State Anti-corruption Programme under Public Scrutiny

One year ago, on 28 November 2011 the Cabinet of Ministers approved a State Programme on Preventing and Countering Corruption for 2011-2015.  NGOs report that the programme has thus far not been carried out, and that funding from the budget has not been allocated.  They also question the need for the introduction by the Health Ministry of electronic medical forms which are supposed to require most of the programme’s budget. The Health Ministry reports that they have not been allocated any money at all for implementing the 

programme.

The Programme passed in 2011 was for a budget of 820 million UAH, with 803.5 million designated for the Health Ministry “for the implementation of electronic documenting systems, including electronic medical forms”. 

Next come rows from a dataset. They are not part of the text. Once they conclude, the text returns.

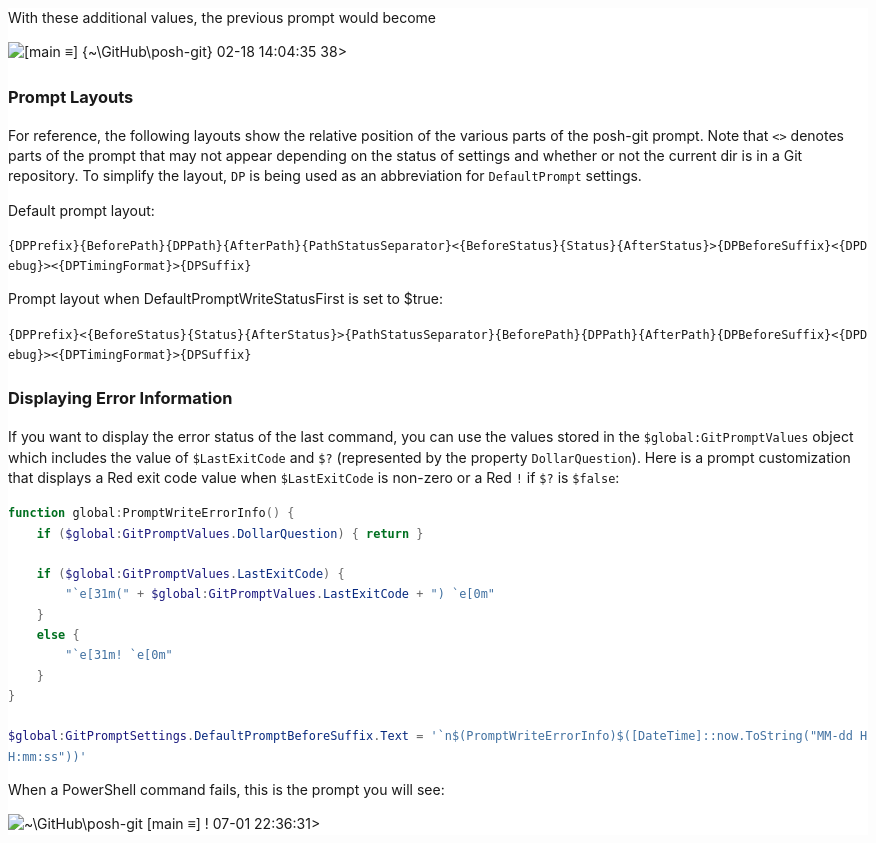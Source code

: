 With these additional values, the previous prompt would become

![[main ≡] {~\GitHub\posh-git}&#10;02-18 14:04:35 38> ][prompt-custom-wpathdelim]

### Prompt Layouts

For reference, the following layouts show the relative position of the various parts of the posh-git prompt.
Note that `<>` denotes parts of the prompt that may not appear depending on the status of settings and whether or not
the current dir is in a Git repository.
To simplify the layout, `DP` is being used as an abbreviation for `DefaultPrompt` settings.

Default prompt layout:

```text
{DPPrefix}{BeforePath}{DPPath}{AfterPath}{PathStatusSeparator}<{BeforeStatus}{Status}{AfterStatus}>{DPBeforeSuffix}<{DPDebug}><{DPTimingFormat}>{DPSuffix}
```

Prompt layout when DefaultPromptWriteStatusFirst is set to $true:

```text
{DPPrefix}<{BeforeStatus}{Status}{AfterStatus}>{PathStatusSeparator}{BeforePath}{DPPath}{AfterPath}{DPBeforeSuffix}<{DPDebug}><{DPTimingFormat}>{DPSuffix}
```

### Displaying Error Information

If you want to display the error status of the last command, you can use the values stored in the `$global:GitPromptValues`
object which includes the value of `$LastExitCode` and `$?` (represented by the property `DollarQuestion`). Here is
a prompt customization that displays a Red exit code value when `$LastExitCode` is non-zero or a Red `!` if `$?`
is `$false`:

```powershell
function global:PromptWriteErrorInfo() {
    if ($global:GitPromptValues.DollarQuestion) { return }

    if ($global:GitPromptValues.LastExitCode) {
        "`e[31m(" + $global:GitPromptValues.LastExitCode + ") `e[0m"
    }
    else {
        "`e[31m! `e[0m"
    }
}

$global:GitPromptSettings.DefaultPromptBeforeSuffix.Text = '`n$(PromptWriteErrorInfo)$([DateTime]::now.ToString("MM-dd HH:mm:ss"))'
```

When a PowerShell command fails, this is the prompt you will see:

![~\GitHub\posh-git [main ≡]&#10;! 07-01 22:36:31> ][prompt-error1]


[av-master-site]:  https://ci.appveyor.com/project/dahlbyk/posh-git/branch/master
[av-master-img]:   https://ci.appveyor.com/api/projects/status/eb8erd5afaa01w80/branch/master?svg=true&pendingText=master%20%E2%80%A3%20pending&failingText=master%20%E2%80%A3%20failing&passingText=master%20%E2%80%A3%20passing
[av-v0-img]:       https://ci.appveyor.com/api/projects/status/eb8erd5afaa01w80/branch/v0?svg=true&pendingText=v0%20%E2%80%A3%20pending&failingText=v0%20%E2%80%A3%20failing&passingText=v0%20%E2%80%A3%20passing
[av-v0-site]:      https://ci.appveyor.com/project/dahlbyk/posh-git/branch/v0
[tv-master-img]:   https://travis-ci.org/dahlbyk/posh-git.svg?branch=master
[tv-master-site]:  https://travis-ci.org/dahlbyk/posh-git
[cc-master-img]:   https://coveralls.io/repos/github/dahlbyk/posh-git/badge.svg?branch=master
[cc-master-site]:  https://coveralls.io/github/dahlbyk/posh-git?branch=master
[cc-v0-img]:       https://coveralls.io/repos/github/dahlbyk/posh-git/badge.svg?branch=v0
[cc-v0-site]:      https://coveralls.io/github/dahlbyk/posh-git?branch=v0
[ansi-esc-code]:   https://en.wikipedia.org/wiki/ANSI_escape_code
[console-vt-seq]:  https://docs.microsoft.com/en-us/windows/console/console-virtual-terminal-sequences
[gitter-img]:      https://badges.gitter.im/dahlbyk/posh-git.svg
[gitter]:          https://gitter.im/dahlbyk/posh-git?utm_source=badge&utm_medium=badge&utm_campaign=pr-badge&utm_content=badge
[pscore-install]:  https://github.com/PowerShell/PowerShell#get-powershell
[choco-img]:       https://img.shields.io/chocolatey/dt/poshgit.svg
[choco-site]:      https://chocolatey.org/packages/poshgit/
[psgallery-img]:   https://img.shields.io/powershellgallery/dt/posh-git.svg
[psgallery-site]:  https://www.powershellgallery.com/packages/posh-git
[psgallery-v1]:    https://www.powershellgallery.com/packages/posh-git/1.0.0
[w3c-colors]:      https://www.w3schools.com/colors/colors_names.asp
[posh-sshell-url]: https://github.com/dahlbyk/posh-sshell
[prompt-def-long]: https://github.com/dahlbyk/posh-git/wiki/images/PromptDefaultLong.png   "~\GitHub\posh-git [main ≡ +0 ~1 -0 | +0 ~1 -0 !]> "
[prompt-default]:  https://github.com/dahlbyk/posh-git/wiki/images/PromptDefault.png       "~\GitHub\posh-git [main ≡]> "
[prompt-prefix]:   https://github.com/dahlbyk/posh-git/wiki/images/PromptPrefix.png        "02-18 13:45:19 ~\GitHub\posh-git [main ≡]>"
[prompt-no-abbr]:  https://github.com/dahlbyk/posh-git/wiki/images/PromptNoAbbrevHome.png  "C:\Users\Keith\GitHub\posh-git [main ≡]> "
[prompt-path]:     https://github.com/dahlbyk/posh-git/wiki/images/PromptOrangePath.png    "~\GitHub\posh-git [main ≡]> "
[prompt-swap]:     https://github.com/dahlbyk/posh-git/wiki/images/PromptStatusFirst.png   "[main ≡] ~\GitHub\posh-git> "
[prompt-two-line]: https://github.com/dahlbyk/posh-git/wiki/images/PromptTwoLine.png       "~\GitHub\posh-git [main ≡]&#10;> "
[prompt-custom]:   https://github.com/dahlbyk/posh-git/wiki/images/PromptCustom.png        "[main ≡] ~\GitHub\posh-git&#10;02-18 14:04:35 38> "
[prompt-custom-wpathdelim]:   https://github.com/dahlbyk/posh-git/wiki/images/PromptCustomDelim.png        "[main ≡] {~\GitHub\posh-git}&#10;02-18 14:04:35 38> "
[prompt-error1]:   https://github.com/dahlbyk/posh-git/wiki/images/PromptError1.png        "~\GitHub\posh-git [main ≡]&#10;! 07-01 22:36:31> "
[prompt-error2]:   https://github.com/dahlbyk/posh-git/wiki/images/PromptError2.png        "~\GitHub\posh-git [main ≡]&#10;(1) 07-01 22:32:28> "
[v0-change]:       https://github.com/dahlbyk/posh-git/blob/v0/CHANGELOG.md
[v0-readme]:       https://github.com/dahlbyk/posh-git/blob/v0/README.md
[v070-change]:     https://github.com/dahlbyk/posh-git/blob/v0.7.0/CHANGELOG.md
[v070-readme]:     https://github.com/dahlbyk/posh-git/blob/v0.7.0/README.md
[v071-change]:     https://github.com/dahlbyk/posh-git/blob/v0.7.1/CHANGELOG.md
[v071-readme]:     https://github.com/dahlbyk/posh-git/blob/v0.7.1/README.md
[v073-change]:     https://github.com/dahlbyk/posh-git/blob/v0.7.3/CHANGELOG.md
[v073-readme]:     https://github.com/dahlbyk/posh-git/blob/v0.7.3/README.md
[main-change]:       https://github.com/dahlbyk/posh-git/blob/master/CHANGELOG.md
[main-readme]:       https://github.com/dahlbyk/posh-git/blob/master/README.md
[v1b1-change]:     https://github.com/dahlbyk/posh-git/blob/v1.0.0-beta1/CHANGELOG.md
[v1b1-readme]:     https://github.com/dahlbyk/posh-git/blob/v1.0.0-beta1/README.md
[v1b2-change]:     https://github.com/dahlbyk/posh-git/blob/v1.0.0-beta2/CHANGELOG.md
[v1b2-readme]:     https://github.com/dahlbyk/posh-git/blob/v1.0.0-beta2/README.md
[v1b3-change]:     https://github.com/dahlbyk/posh-git/blob/v1.0.0-beta3/CHANGELOG.md
[v1b3-readme]:     https://github.com/dahlbyk/posh-git/blob/v1.0.0-beta3/README.md
[v1b4-change]:     https://github.com/dahlbyk/posh-git/blob/v1.0.0-beta4/CHANGELOG.md
[v1b4-readme]:     https://github.com/dahlbyk/posh-git/blob/v1.0.0-beta4/README.md
[v1b5-change]:     https://github.com/dahlbyk/posh-git/blob/v1.0.0-beta5/CHANGELOG.md
[v1b5-readme]:     https://github.com/dahlbyk/posh-git/blob/v1.0.0-beta5/README.md
[v1-change]:       https://github.com/dahlbyk/posh-git/blob/v1.0.0/CHANGELOG.md
[v1-readme]:       https://github.com/dahlbyk/posh-git/blob/v1.0.0/README.md
[v1.1-change]:       https://github.com/dahlbyk/posh-git/blob/v1.1.0/CHANGELOG.md
[v1.1-readme]:       https://github.com/dahlbyk/posh-git/blob/v1.1.0/README.md
[wiki-custom-prompt]: https://github.com/dahlbyk/posh-git/wiki/Customizing-Your-PowerShell-Prompt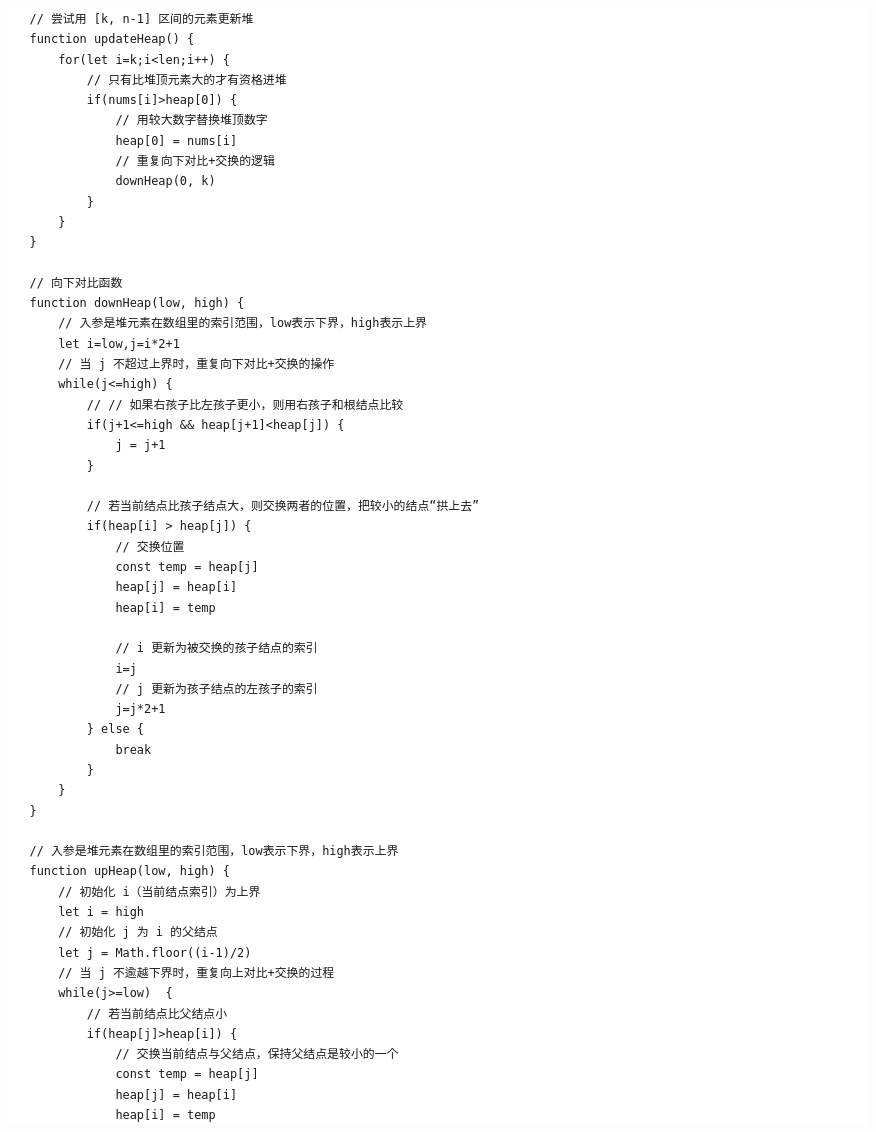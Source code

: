        // 尝试用 [k, n-1] 区间的元素更新堆
       function updateHeap() {
           for(let i=k;i<len;i++) {
               // 只有比堆顶元素大的才有资格进堆
               if(nums[i]>heap[0]) {
                   // 用较大数字替换堆顶数字
                   heap[0] = nums[i]  
                   // 重复向下对比+交换的逻辑
                   downHeap(0, k)
               }
           }
       }
       
       // 向下对比函数
       function downHeap(low, high) {
           // 入参是堆元素在数组里的索引范围，low表示下界，high表示上界
           let i=low,j=i*2+1 
           // 当 j 不超过上界时，重复向下对比+交换的操作
           while(j<=high) {
               // // 如果右孩子比左孩子更小，则用右孩子和根结点比较
               if(j+1<=high && heap[j+1]<heap[j]) {
                   j = j+1
               }
               
               // 若当前结点比孩子结点大，则交换两者的位置，把较小的结点“拱上去”
               if(heap[i] > heap[j]) {
                   // 交换位置
                   const temp = heap[j]  
                   heap[j] = heap[i]  
                   heap[i] = temp
                   
                   // i 更新为被交换的孩子结点的索引
                   i=j  
                   // j 更新为孩子结点的左孩子的索引
                   j=j*2+1
               } else {
                   break
               }
           }
       }
       
       // 入参是堆元素在数组里的索引范围，low表示下界，high表示上界
       function upHeap(low, high) {
           // 初始化 i（当前结点索引）为上界
           let i = high  
           // 初始化 j 为 i 的父结点
           let j = Math.floor((i-1)/2)  
           // 当 j 不逾越下界时，重复向上对比+交换的过程
           while(j>=low)  {
               // 若当前结点比父结点小
               if(heap[j]>heap[i]) {
                   // 交换当前结点与父结点，保持父结点是较小的一个
                   const temp = heap[j] 
                   heap[j] = heap[i]  
                   heap[i] = temp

6.6 million UAH was supposed to go to the Ministry of Social Policy “to expedite introduction of a system of electronic documenting and electronic digital signature”.

4 million to the State Agency on Science, Innovation and Computerization and the Health Ministry to “refine procedure for personal reception by public authorities”;

1.4 million to the Ministry of Social Policy for coverage in the media of the results of checks and audits for the use of State funding.

During the year a group of NGOs investigated how measures from the anti-corruption programme were being carried out. On 28 November they announced their conclusion – that the programme exists only on paper.

According to Oleksy Khmara from Transparency International in Ukraine, “the anti-corruption programme was drawn up and passed without any public discussion.  For this reason one of the main tasks of our project is to establish why this or that measure was chosen and what really almost a billion UAH in public funding is spent”.

He says that the National Anti-Corruption Committee under the President could express a view on this, but doesn’t.  As reported at the time, Mr Khmara who was the only representative of NGO’s on that Committee left it after President Yanukovych passed both the Law on the Principles of State Language Policy and a Law on Public Procurement which removes State enterprises from any tender procedure.

The monitoring project is being run by Transparency International in Ukraine in cooperation with the Anti-Corruption Council of Ukraine; the Ukrainian Institute of Public Policy; the Open Society Foundation; the Centre of Political and Legal Reform; the NGO “Philosophy of the Heart”; and the Information and Legal Centre Our Right.  It is funded by the Netherlands Embassy programme MATRA and the International Renaissance Foundation.

The monitors hope to publish their preliminary report on 9 December, International Day against Corruption.